Stored data:
::::::::

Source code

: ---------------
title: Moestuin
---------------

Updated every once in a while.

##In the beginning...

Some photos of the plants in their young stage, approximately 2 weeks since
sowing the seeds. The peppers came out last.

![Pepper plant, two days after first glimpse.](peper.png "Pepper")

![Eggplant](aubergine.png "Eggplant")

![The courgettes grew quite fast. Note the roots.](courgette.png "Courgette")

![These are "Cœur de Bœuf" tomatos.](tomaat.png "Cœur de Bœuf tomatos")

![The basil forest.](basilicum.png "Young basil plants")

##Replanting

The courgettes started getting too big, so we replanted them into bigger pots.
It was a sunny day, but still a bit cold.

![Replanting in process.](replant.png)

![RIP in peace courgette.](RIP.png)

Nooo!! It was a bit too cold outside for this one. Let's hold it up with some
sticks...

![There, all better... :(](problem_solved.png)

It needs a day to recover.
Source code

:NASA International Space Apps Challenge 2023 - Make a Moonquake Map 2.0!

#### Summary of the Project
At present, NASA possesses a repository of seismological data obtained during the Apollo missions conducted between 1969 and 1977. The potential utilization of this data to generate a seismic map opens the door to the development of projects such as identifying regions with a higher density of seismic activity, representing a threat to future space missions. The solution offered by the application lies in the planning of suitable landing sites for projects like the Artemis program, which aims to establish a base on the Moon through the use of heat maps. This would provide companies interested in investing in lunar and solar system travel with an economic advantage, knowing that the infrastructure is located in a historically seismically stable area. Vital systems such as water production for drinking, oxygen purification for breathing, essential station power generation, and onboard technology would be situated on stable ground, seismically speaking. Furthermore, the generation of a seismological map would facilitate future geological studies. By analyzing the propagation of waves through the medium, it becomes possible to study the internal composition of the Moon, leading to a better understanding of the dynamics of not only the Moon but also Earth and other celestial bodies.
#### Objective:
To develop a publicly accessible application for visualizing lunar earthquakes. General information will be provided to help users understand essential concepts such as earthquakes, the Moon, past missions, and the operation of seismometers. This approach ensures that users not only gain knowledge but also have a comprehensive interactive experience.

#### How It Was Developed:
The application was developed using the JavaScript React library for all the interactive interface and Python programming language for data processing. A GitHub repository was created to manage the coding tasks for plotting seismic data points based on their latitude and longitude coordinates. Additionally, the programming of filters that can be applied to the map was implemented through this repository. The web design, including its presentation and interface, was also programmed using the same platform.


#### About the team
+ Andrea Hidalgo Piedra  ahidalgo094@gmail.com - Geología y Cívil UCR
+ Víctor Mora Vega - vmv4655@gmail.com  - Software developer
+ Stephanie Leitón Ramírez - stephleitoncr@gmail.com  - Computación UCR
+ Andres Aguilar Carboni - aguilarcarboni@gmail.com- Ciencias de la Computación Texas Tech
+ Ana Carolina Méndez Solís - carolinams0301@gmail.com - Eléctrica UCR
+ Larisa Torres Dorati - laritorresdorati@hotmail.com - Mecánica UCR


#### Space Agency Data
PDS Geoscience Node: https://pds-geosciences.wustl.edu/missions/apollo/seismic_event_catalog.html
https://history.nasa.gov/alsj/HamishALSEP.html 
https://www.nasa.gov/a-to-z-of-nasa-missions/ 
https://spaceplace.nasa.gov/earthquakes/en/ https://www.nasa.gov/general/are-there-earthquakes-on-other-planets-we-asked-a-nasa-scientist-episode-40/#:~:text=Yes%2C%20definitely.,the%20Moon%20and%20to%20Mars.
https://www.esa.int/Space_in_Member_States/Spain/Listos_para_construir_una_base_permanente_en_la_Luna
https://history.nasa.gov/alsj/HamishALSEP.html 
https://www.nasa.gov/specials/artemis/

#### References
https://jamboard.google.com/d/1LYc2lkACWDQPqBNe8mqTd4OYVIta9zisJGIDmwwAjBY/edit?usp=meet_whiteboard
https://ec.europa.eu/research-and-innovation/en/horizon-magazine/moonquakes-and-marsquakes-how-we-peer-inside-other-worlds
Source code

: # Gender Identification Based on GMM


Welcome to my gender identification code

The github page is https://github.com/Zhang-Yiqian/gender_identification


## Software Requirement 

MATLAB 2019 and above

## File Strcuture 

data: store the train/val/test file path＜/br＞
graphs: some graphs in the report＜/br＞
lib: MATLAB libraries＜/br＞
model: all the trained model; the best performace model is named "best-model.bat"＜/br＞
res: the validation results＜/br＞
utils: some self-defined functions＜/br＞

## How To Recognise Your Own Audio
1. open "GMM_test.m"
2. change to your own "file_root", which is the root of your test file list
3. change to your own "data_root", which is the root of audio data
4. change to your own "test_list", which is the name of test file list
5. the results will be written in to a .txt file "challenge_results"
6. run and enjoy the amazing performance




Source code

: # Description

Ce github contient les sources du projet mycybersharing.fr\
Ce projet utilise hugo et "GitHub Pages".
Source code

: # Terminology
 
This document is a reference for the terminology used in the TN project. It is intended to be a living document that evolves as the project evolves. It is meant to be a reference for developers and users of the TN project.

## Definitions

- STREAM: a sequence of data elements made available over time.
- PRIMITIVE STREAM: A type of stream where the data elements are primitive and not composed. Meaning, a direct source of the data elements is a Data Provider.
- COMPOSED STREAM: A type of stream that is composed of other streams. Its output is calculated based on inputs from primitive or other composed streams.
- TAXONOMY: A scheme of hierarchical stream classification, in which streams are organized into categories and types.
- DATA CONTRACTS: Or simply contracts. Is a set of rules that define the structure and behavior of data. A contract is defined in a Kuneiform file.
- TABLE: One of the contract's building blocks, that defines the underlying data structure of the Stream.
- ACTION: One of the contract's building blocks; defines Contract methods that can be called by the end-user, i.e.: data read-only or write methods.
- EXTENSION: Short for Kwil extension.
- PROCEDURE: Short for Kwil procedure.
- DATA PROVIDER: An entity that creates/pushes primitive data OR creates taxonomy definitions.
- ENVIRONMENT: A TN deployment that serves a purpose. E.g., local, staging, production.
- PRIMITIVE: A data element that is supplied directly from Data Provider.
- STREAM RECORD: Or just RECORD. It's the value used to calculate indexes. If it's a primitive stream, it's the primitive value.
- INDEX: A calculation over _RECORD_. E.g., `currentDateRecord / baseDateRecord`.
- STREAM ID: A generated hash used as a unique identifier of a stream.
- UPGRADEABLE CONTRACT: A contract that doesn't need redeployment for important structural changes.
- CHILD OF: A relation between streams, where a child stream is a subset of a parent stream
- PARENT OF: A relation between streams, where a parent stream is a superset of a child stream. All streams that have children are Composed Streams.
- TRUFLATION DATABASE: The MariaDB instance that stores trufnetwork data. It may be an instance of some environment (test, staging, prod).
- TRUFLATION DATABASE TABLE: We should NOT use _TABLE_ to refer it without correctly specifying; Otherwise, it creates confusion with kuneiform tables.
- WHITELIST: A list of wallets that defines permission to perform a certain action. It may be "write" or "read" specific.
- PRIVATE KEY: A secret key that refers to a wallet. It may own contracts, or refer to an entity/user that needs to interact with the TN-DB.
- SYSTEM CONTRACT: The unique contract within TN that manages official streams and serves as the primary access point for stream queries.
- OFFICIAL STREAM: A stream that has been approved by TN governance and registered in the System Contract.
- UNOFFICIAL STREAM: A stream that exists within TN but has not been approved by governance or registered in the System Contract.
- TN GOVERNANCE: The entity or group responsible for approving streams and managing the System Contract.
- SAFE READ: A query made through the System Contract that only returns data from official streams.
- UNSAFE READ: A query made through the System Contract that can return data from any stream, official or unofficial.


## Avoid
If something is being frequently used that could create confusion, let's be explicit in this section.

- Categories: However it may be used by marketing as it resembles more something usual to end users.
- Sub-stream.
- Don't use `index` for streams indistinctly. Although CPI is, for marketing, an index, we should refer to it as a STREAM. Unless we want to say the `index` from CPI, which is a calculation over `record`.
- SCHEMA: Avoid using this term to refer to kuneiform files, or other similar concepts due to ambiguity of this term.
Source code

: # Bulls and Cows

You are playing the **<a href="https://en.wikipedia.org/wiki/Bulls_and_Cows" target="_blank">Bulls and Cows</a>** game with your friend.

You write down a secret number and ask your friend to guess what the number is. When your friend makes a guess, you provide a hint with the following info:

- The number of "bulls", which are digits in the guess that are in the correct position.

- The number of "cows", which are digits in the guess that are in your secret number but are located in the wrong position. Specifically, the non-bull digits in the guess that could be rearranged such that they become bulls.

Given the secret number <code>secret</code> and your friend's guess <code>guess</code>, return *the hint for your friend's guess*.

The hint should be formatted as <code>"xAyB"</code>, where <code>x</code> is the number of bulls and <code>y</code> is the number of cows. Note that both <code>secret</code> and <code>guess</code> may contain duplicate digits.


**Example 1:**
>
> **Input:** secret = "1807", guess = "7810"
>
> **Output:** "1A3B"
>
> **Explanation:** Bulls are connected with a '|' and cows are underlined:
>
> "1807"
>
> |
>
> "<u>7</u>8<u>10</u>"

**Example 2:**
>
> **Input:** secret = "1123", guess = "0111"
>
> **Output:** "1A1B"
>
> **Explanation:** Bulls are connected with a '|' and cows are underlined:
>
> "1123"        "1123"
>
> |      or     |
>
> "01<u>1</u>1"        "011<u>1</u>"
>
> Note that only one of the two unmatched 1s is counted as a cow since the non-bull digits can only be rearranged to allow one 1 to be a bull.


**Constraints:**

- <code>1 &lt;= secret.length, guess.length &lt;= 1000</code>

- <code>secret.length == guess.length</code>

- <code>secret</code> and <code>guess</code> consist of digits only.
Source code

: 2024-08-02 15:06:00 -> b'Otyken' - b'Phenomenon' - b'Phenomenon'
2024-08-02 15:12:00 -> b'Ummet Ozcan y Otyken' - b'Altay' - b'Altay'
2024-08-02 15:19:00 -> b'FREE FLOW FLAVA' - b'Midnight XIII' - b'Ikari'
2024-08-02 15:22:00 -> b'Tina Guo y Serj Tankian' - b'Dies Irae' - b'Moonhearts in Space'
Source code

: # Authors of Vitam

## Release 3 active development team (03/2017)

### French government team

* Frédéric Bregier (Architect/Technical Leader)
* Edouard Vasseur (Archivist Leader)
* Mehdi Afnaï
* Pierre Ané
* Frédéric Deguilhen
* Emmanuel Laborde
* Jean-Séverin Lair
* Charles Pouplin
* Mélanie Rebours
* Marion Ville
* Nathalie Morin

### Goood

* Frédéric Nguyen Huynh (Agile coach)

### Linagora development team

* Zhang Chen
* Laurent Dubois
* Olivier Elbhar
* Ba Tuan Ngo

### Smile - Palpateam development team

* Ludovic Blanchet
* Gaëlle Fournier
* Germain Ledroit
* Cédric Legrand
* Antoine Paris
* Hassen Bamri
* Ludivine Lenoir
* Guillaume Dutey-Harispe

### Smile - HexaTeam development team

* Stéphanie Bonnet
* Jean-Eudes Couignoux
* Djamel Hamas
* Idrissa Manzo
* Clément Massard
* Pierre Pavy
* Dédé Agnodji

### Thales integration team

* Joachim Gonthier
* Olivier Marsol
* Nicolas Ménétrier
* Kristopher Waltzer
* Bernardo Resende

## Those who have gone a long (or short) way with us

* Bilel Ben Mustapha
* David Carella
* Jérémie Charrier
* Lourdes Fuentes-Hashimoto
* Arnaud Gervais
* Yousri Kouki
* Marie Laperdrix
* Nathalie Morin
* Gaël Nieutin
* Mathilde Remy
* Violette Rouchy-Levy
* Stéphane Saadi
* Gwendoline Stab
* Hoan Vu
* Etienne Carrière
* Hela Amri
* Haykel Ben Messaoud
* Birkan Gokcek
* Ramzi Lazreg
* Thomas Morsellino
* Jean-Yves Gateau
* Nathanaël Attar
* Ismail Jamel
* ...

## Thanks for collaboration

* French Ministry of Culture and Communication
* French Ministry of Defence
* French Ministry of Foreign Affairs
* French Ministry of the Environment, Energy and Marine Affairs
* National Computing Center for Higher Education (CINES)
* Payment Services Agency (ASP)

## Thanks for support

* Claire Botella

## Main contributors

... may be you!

::::::::

§ **Work task**
Among the entries above, locate the lines containing "If something is" and "Given the secret", and transcribe exactly those two lines and all lines between.

§ **Response for this exercise**
If something is being frequently used that could create confusion, let's be explicit in this section.

- Categories: However it may be used by marketing as it resembles more something usual to end users.
- Sub-stream.
- Don't use `index` for streams indistinctly. Although CPI is, for marketing, an index, we should refer to it as a STREAM. Unless we want to say the `index` from CPI, which is a calculation over `record`.
- SCHEMA: Avoid using this term to refer to kuneiform files, or other similar concepts due to ambiguity of this term.
Source code

: # Bulls and Cows

You are playing the **<a href="https://en.wikipedia.org/wiki/Bulls_and_Cows" target="_blank">Bulls and Cows</a>** game with your friend.

You write down a secret number and ask your friend to guess what the number is. When your friend makes a guess, you provide a hint with the following info:

- The number of "bulls", which are digits in the guess that are in the correct position.

- The number of "cows", which are digits in the guess that are in your secret number but are located in the wrong position. Specifically, the non-bull digits in the guess that could be rearranged such that they become bulls.

Given the secret number <code>secret</code> and your friend's guess <code>guess</code>, return *the hint for your friend's guess*.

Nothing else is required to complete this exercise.